Supporting his teammates was never a problem for Geraint Thomas, but on Sunday he became the star. The 32-year-old Welshman overcame odds on the course, and by oddsmakers, to win the Tour de France.

Geraint Thomas
Tour de France winner Geraint Thomas, left, rides into the Champs-Elysees with Sky Team teammate and four-time tour winner Chris Froome on Sunday. (Image: AP)

Listed as an 18/1 pick to win the yellow jersey, the Team Sky support rider for was supposed to play an ancillary role for his team, as he’d done in the past. Instead he found himself pedaling into the Champs-Elysees, arriving in Paris a victor.

“It’s unbelievable, it’s going to take a while to sink in,” Thomas told Eurosport. “Riding around wearing [the yellow jersey] is the stuff of dreams.”

Thomas was the first cyclist from Wales to win the sport’s most coveted title by beating all others in the grueling race. He clinched his victory on Saturday when he held a nearly two-minute advantage ahead of second-place rider Tom Dumoulin of the Netherlands, who was listed at 12/1 to win.

From Understudy to Champion

It was an emotional victory for a man who is used to riding behind a champion. He tried to convey his feelings on Sunday, but at times was overcome with emotion.

“I believed I could beat the guys here, but to do it on the biggest stage of all, over three weeks, it’s insane,” Thomas said through tears. “The last time I cried was when I got married. I dunno what’s happened to me. I can’t even speak, man.”

Team Sky has won six of the last seven Tour de France races, and Thomas has been aiding the winner every time. One of eight domestiques, as they are called, his job was to allow riders such as four-time winner Chris Froome to settle in comfortably in the pack while Thomas and his teammates set a pace or jutted out to the front to fight the head wind.

It was supposed to be the same strategy this year. Froome was the 3/2 favorite to pick up his fifth yellow jersey, but a crash in Stage 1 put him 51 seconds behind the leader, and he never recovered.

That misfortune opened the door for Thomas, and unlike in previous races, where he suffered crashes and other mishaps, he was ready for his moment.

“I was allowed my freedom,” Thomas said. “It wasn’t like I had to work for him as a domestique. Obviously the guys were riding for Froomey, while I was the back-up leader. But it was clear that I wouldn’t have to sit up if I was feeling good and Froomey bad. Then as the race went on it worked itself out anyway.

Protests and Pepper Spray

The opening stage crash wasn’t the only misfortune that befell Froome. The favorite, who had been at the center of a controversy on whether he had too much of the asthma medication salbutamol in his system, was targeted by fans throughout the race. Some spit at him, one man tried to punch him, and the police even got in on the shenanigans. One officer pulled him off his bicycle after the 17th stage when he mistook him for a fan.

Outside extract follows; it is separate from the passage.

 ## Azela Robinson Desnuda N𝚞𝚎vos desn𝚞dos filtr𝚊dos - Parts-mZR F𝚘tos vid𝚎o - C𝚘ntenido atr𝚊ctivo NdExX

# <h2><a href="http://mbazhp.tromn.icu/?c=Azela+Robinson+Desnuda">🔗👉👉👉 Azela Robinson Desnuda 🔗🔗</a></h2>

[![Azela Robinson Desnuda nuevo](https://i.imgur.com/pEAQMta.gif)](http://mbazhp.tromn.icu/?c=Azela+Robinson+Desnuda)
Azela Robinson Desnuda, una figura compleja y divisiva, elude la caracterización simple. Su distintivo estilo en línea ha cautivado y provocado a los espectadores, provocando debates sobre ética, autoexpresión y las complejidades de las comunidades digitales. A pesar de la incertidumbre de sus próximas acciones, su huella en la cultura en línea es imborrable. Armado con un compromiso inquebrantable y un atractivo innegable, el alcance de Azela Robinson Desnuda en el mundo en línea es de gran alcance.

The day before in the 16th stage, French farmers wanted to shed light on their recent spats with the government, and did so by blocking the path with hay bales. Others removed the obstructions, but the race was halted for 15 minutes.

In an effort to disperse the protestors, French police used tear gas that got in some of the competitors eyes.

Thomas was one of those affected, and was seen washing his eyes out with water.